[TO DO] From the entries that follow, copy every line with the word "begin".

[SUPPLIED INFORMATION]

══════════════════════════════

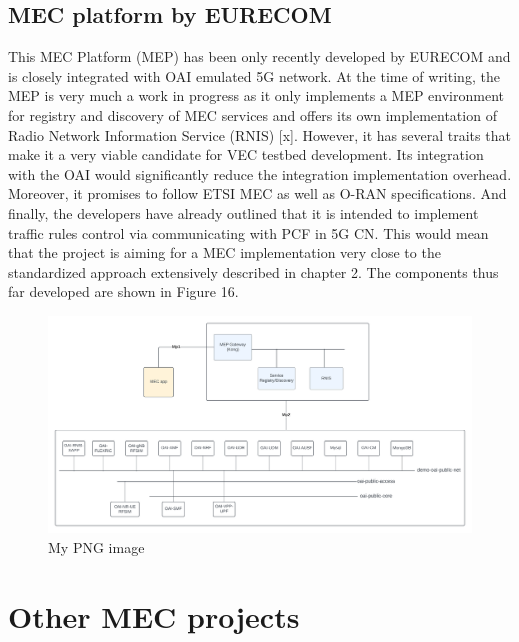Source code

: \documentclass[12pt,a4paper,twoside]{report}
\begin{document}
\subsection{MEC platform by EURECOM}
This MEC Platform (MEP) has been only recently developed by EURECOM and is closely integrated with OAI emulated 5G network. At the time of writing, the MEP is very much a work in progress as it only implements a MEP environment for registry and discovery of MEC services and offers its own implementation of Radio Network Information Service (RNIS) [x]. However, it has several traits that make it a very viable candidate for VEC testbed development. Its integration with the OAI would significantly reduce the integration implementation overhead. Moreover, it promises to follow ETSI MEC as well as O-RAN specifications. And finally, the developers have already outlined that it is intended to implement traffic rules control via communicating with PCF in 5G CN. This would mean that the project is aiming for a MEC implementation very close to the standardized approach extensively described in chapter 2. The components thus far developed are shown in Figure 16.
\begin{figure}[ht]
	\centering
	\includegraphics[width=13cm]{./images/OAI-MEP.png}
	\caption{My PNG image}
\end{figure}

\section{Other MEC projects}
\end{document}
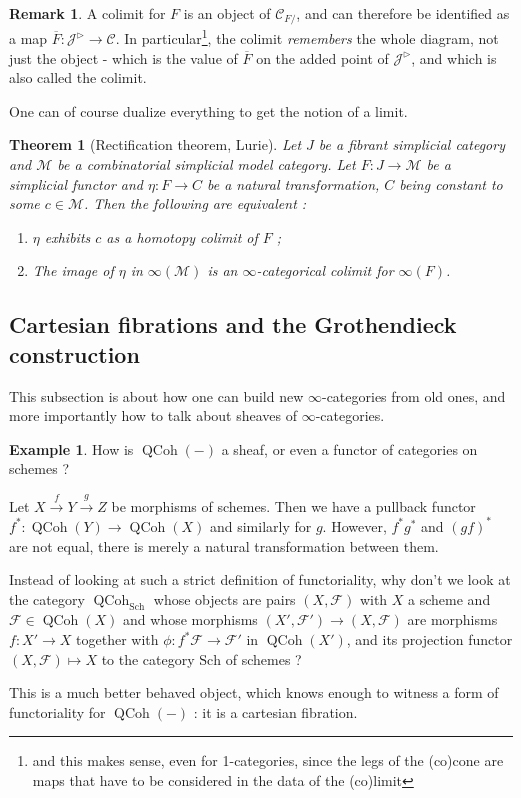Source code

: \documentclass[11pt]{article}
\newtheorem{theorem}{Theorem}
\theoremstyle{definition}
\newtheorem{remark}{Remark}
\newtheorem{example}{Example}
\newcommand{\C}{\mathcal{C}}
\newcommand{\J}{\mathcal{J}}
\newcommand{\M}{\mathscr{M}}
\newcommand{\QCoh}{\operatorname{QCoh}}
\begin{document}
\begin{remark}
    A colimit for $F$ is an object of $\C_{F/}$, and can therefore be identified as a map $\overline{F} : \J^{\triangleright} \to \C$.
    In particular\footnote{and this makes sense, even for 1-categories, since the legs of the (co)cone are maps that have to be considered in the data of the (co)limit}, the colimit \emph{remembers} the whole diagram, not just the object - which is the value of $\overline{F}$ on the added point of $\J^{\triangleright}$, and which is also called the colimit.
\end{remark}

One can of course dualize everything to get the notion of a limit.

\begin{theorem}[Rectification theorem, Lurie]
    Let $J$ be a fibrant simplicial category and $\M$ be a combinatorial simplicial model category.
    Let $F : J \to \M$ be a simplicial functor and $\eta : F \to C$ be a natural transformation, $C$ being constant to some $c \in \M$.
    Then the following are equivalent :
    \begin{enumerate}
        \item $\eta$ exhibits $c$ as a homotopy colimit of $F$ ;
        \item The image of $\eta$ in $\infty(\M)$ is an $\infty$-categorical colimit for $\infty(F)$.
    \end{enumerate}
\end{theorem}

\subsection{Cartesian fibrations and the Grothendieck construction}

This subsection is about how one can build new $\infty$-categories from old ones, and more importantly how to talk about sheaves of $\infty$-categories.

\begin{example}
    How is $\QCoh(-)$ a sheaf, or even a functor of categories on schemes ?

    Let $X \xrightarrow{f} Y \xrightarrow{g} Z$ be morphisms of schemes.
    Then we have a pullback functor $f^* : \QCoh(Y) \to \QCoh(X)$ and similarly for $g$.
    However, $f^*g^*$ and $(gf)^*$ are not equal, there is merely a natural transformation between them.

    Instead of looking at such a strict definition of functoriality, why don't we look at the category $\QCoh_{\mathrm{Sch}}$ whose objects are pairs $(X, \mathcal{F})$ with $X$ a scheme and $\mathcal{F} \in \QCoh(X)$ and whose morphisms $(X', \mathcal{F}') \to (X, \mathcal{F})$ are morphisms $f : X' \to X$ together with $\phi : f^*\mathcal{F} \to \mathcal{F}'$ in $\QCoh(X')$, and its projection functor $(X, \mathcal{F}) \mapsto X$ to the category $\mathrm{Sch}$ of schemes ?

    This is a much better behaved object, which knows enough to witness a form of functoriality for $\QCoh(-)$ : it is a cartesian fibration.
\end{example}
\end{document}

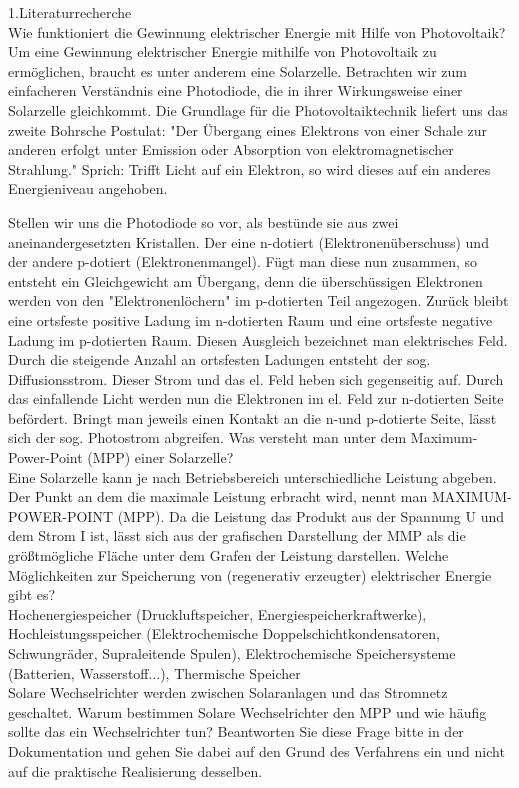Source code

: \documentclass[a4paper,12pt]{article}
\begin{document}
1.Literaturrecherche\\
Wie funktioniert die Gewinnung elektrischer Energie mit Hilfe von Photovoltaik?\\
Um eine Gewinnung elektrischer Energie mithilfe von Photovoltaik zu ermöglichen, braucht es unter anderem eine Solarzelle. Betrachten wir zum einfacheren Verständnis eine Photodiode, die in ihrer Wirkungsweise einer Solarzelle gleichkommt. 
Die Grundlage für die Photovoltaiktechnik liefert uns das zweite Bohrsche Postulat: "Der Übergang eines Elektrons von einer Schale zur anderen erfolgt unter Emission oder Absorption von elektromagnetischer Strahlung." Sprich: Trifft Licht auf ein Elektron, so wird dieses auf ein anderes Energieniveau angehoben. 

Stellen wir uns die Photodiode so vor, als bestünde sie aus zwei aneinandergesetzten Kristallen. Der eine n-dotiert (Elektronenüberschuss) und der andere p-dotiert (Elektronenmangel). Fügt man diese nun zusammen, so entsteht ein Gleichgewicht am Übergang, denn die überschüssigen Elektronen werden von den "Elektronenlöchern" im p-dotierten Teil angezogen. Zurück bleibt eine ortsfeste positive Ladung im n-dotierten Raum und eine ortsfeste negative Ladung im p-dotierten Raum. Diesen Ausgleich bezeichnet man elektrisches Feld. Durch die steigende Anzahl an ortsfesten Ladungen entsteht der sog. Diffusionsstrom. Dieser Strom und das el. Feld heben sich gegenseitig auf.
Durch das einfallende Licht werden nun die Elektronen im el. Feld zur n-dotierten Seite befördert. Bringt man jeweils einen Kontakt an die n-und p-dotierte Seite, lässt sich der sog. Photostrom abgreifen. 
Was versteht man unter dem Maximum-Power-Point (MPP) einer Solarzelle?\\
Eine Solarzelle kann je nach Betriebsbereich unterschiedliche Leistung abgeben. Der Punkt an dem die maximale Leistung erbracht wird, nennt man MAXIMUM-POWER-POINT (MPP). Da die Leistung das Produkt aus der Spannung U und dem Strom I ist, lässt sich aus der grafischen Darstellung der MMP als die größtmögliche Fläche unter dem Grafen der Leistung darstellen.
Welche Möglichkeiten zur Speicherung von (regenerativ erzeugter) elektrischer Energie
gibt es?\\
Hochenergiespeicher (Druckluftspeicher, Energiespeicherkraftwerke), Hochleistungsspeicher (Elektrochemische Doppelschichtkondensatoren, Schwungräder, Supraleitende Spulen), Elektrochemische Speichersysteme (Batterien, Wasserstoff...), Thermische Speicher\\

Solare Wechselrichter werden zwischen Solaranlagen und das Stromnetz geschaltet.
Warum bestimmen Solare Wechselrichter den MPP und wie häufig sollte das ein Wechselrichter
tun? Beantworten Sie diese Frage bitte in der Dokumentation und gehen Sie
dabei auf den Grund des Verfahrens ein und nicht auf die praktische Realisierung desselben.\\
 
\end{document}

══════════════════════════════

[RESPONSE TO THIS EXERCISE]
\begin{document}
\begin{figure}[ht]
\begin{document}
\begin{remark}
\begin{theorem}[Rectification theorem, Lurie]
    \begin{enumerate}
\begin{example}
\begin{document}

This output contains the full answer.